By senior year, I had become taken in by boilermakers, beer with your shot of whiskey right in it, favored at The Post, which became my hangout and called so because it was favored by the ink-stained guys who worked the printing press for the nearby Pittsburgh Post-Gazette, maybe the best bar I've ever known.

If I continued to drink in the real world the way I did in college, I would not be here. I even enjoyed a stretch where Herb, an editor at the P-G, turned me on to wicked Manhattans -- Herb drank them the way I drink Iced Tea today -- at a fancier bar I also frequented called Froggy's.

---

wonkie, I think I just committed an offense right out of the Husband Handbook of Good Etiquette.

A few minutes ago, Olga came home with a pamphlet from the YMCA. We have determined the pool we belonged to the past three summers is too expensive given our current financial situation. Well, I cut her off before she could begin, saying, right now, I am simply worried about how we are going to pay the April mortgage and the rest of the bills that will soon flood the mailbox, mentioning that we just might need any money she spends on the Y for more important stuff. Honey did not like this answer and I think was too gruff in giving it. So I better go and hear her out. Good day, my friend.

I've been worried about you. I hope you all can stand united against adversity. Hard times.

Any way I have to work tonight but on St Pat's Day I'll be drinking something so I'll give a little toast to you and yours. Later!


Hitting up the computer one last time before bed as Olga irons the boy's school shirt for tomorrow (Newark Charter requires a uniform) . . .

Since I just saw a clip of the news -- and saw the full thing this morning on John King's new program, "State of the Union" -- I was wondering if anyone else watched his interview with Dark Cheney on CNN. (Perhaps a front-pager will be Monday posting on it since we seem to be in a bit of a news lull and the economy talk is becoming tiresome, although we could keep griping about the big, bad AIG, which sucks in taxpayer millions the way Herb used to suck down Manhattans.)

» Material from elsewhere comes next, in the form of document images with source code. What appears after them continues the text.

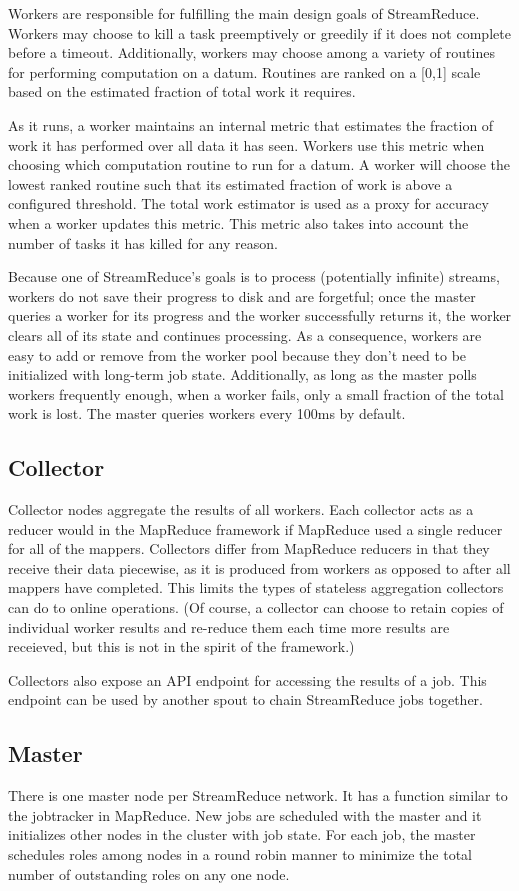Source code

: \documentclass[12pt,twocolumn]{article}
\begin{document}
Workers are responsible for fulfilling the main design goals of StreamReduce. Workers may choose
to kill a task preemptively or greedily if it does not complete before a timeout. Additionally,
workers may choose among a variety of routines for performing computation on a datum.
Routines are ranked on a [0,1] scale based on the estimated fraction of total work it
requires.

As it runs, a worker maintains an internal metric that estimates the fraction of work
it has performed over all data it has seen. Workers use this metric when choosing which
computation routine to run for a datum. A worker will choose the lowest ranked routine
such that its estimated fraction of work is above a configured threshold.
The total work estimator is used as a proxy for accuracy when a worker updates
this metric. This metric also takes into account the number of tasks it has killed
for any reason.

Because one of StreamReduce's goals is to process (potentially infinite) streams, workers do not
save their progress to disk and are forgetful; once the master queries a worker for its
progress and the worker successfully returns it, the worker clears all of its state and
continues processing. As a consequence, workers are easy to add or remove from the worker
pool because they don't need to be initialized with long-term job state. Additionally, as
long as the master polls workers frequently enough, when a worker fails, only a small
fraction of the total work is lost. The master queries workers every 100ms by default.
\subsection{Collector}
Collector nodes aggregate the results of all workers. Each collector acts as a reducer would
in the MapReduce framework if MapReduce used a single reducer for all of the mappers.
Collectors differ from MapReduce reducers in that they receive their data piecewise, as it
is produced from workers as opposed to after all mappers have completed. This limits the
types of stateless aggregation collectors can do to online operations. (Of course, a collector
can choose to retain copies of individual worker results and re-reduce them each time more
results are receieved, but this is not in the spirit of the framework.)

Collectors also expose an API endpoint for accessing the results of a job. This endpoint
can be used by another spout to chain StreamReduce jobs together.
\subsection{Master}
\label{sec:master}
There is one master node per StreamReduce network. It has a function similar to the jobtracker in
MapReduce. New jobs are scheduled with the master and it initializes other nodes in the
cluster with job state. For each job, the master schedules roles among nodes in a round robin
manner to minimize the total number of outstanding roles on any one node.
\end{document}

One thing about Cheney: He is consistent.

Consistenly arrogant.

Actually, he seemed to be less Dark than usual, perhaps retirement will be good for the former veep; I'm sure it will be good for his bank account.

Iraq, in his book, is and has been a success, a big success thanks to the Bush Admin.

He allowed that he and former President Bush have talked three or four times since Obama took over, even though King's prying made it clear that he was unable to convince Bush to pardon Scooter Libby, much to Dick's dismay.

I have nothing good to say about Dick Cheney, other than this: I find no fault in his strong desire to have seen Scooter pardoned (and, please, I know Scooter was guilty and, therefore, deserving of what he got). My remark is only to note that Cheney has been loyal to a fault regarding his longtime friend and I'm sure he knows better than anyone than Libby was the biggest scapegoat of the whole administration, wherein there were much bigger fish to fry, starting with the vice president himself. (My remark is more of a rumination on friendship than politics).

Good night.

P.S. wonkie -- We settled the Y thing. I hate to see Olga upset, so I simply said we'll figure a way to work it out with everything else, and we will. The alternative is too undesirable and I've lost enough sleep these past weeks anyhow. What will be will be and, so far, it's been meant for us to stay in our home, which is my biggest hope these days.

"(Didn't Brad Pitt play in a movie called "Six Monkeys"?)

Twelve Monkeys.

Terry Gilliam. One of the rare and few movies that is actually good science fiction. GF recommends.